The task
Please take the records that follow and repeat exactly the lines starting with the line with "Подсистемы: фронтенд, бекенд-координатор, бекенд" and going on through the line with "серверное приложение, через".
★ ★ ★ ★
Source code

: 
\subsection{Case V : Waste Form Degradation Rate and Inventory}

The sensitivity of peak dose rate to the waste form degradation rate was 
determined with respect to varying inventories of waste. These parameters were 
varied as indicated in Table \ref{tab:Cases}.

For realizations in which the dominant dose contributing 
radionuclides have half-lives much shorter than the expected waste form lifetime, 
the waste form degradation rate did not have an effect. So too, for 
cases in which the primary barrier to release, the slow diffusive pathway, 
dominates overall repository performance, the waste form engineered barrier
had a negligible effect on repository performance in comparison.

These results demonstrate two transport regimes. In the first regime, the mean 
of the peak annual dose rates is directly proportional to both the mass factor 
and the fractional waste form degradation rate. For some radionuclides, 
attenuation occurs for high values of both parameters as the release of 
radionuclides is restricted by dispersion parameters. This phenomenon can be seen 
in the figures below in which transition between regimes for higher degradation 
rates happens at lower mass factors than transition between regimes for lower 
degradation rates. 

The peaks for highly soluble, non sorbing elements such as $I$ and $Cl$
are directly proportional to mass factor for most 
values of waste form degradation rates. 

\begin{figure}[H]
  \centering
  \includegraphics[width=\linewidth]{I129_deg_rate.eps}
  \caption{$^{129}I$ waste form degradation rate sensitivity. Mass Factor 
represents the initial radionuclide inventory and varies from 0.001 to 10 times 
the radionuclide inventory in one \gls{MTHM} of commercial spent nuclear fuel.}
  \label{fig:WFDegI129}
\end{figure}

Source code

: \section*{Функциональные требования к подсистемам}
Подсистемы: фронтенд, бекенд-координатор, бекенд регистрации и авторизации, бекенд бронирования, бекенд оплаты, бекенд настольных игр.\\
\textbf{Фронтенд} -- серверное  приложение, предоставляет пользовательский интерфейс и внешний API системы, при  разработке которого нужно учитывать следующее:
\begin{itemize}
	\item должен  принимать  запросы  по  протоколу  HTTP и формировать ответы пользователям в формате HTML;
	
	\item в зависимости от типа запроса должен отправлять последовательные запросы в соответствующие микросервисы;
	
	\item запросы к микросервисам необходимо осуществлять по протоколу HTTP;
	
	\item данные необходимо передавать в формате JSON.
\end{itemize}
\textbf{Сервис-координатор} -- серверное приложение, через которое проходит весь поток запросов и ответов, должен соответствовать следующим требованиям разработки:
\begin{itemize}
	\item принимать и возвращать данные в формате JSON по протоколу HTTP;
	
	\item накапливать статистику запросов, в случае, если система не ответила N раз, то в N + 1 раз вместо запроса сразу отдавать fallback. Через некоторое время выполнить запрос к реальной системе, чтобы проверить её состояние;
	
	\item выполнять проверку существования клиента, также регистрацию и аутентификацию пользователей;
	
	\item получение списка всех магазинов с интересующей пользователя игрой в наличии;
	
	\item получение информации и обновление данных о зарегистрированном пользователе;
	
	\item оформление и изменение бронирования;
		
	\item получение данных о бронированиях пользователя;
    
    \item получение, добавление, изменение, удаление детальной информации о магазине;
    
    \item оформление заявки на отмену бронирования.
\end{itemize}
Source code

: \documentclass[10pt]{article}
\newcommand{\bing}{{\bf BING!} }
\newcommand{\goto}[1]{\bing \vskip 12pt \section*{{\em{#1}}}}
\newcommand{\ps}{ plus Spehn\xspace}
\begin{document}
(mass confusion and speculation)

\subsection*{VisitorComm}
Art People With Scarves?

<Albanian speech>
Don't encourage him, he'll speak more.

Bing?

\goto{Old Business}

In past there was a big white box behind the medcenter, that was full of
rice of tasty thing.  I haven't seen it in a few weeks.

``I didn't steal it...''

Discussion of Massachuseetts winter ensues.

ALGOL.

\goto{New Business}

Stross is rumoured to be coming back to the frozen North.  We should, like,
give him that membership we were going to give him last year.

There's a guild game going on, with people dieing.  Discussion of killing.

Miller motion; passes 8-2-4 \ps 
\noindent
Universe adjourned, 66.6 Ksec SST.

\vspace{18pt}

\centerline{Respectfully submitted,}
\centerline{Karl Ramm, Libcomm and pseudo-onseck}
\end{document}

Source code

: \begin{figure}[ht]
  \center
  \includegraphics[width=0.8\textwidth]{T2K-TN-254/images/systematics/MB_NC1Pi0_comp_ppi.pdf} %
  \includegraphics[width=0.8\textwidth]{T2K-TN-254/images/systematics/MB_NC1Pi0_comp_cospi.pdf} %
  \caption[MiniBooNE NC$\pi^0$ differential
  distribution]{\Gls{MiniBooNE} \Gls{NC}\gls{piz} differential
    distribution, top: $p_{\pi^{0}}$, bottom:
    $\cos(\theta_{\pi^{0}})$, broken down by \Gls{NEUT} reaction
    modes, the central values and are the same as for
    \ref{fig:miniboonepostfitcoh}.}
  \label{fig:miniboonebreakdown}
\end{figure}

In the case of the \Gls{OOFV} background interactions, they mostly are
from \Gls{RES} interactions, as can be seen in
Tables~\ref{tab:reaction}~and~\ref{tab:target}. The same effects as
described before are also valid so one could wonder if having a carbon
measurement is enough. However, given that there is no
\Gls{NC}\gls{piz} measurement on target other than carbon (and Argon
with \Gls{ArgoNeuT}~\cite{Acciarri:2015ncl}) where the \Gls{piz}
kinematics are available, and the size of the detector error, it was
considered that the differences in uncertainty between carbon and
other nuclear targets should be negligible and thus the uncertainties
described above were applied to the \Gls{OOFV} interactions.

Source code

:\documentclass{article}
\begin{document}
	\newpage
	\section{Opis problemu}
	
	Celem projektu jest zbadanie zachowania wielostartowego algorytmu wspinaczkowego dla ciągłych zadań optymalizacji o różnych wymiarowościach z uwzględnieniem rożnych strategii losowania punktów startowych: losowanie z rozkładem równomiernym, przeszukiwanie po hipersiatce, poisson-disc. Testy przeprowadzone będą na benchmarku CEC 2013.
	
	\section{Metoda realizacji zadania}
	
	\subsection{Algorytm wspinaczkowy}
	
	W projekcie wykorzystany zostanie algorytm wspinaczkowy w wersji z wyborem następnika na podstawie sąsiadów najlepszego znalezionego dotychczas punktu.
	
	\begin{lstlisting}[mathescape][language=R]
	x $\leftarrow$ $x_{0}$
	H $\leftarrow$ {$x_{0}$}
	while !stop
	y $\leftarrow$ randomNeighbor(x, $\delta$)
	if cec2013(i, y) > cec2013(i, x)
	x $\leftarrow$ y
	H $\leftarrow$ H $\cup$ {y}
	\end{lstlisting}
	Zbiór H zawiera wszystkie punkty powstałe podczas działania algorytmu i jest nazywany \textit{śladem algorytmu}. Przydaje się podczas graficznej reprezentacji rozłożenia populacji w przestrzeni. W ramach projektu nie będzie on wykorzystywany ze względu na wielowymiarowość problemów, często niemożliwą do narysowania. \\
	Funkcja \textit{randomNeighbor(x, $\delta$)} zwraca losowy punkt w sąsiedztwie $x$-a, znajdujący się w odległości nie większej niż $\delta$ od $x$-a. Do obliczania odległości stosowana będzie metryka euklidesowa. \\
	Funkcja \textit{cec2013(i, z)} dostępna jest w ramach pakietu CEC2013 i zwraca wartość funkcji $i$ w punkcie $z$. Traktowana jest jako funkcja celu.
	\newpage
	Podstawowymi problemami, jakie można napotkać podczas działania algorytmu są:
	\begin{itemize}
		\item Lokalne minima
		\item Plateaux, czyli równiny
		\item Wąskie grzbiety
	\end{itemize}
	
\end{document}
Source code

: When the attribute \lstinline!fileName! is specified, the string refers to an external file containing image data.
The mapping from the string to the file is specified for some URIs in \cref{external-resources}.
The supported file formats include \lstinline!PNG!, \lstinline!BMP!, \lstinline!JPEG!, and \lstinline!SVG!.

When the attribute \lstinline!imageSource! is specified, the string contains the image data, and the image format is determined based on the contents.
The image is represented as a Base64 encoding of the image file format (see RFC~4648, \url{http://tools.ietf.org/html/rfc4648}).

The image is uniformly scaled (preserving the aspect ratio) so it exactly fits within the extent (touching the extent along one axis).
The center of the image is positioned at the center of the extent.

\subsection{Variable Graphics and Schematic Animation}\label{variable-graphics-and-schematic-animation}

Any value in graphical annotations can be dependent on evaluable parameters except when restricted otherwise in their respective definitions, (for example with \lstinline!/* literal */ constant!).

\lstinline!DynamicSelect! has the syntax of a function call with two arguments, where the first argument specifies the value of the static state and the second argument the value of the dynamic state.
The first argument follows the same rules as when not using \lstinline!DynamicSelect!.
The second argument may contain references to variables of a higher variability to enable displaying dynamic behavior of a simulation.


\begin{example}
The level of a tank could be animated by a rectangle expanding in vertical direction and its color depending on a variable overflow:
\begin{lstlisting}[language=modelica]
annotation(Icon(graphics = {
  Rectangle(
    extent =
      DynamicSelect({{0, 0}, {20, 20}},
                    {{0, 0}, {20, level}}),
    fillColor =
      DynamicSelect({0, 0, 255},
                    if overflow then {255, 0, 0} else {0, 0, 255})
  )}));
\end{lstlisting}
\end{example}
★ ★ ★ ★
Task result
Подсистемы: фронтенд, бекенд-координатор, бекенд регистрации и авторизации, бекенд бронирования, бекенд оплаты, бекенд настольных игр.\\
\textbf{Фронтенд} -- серверное  приложение, предоставляет пользовательский интерфейс и внешний API системы, при  разработке которого нужно учитывать следующее:
\begin{itemize}
	\item должен  принимать  запросы  по  протоколу  HTTP и формировать ответы пользователям в формате HTML;
	
	\item в зависимости от типа запроса должен отправлять последовательные запросы в соответствующие микросервисы;
	
	\item запросы к микросервисам необходимо осуществлять по протоколу HTTP;
	
	\item данные необходимо передавать в формате JSON.
\end{itemize}
\textbf{Сервис-координатор} -- серверное приложение, через которое проходит весь поток запросов и ответов, должен соответствовать следующим требованиям разработки:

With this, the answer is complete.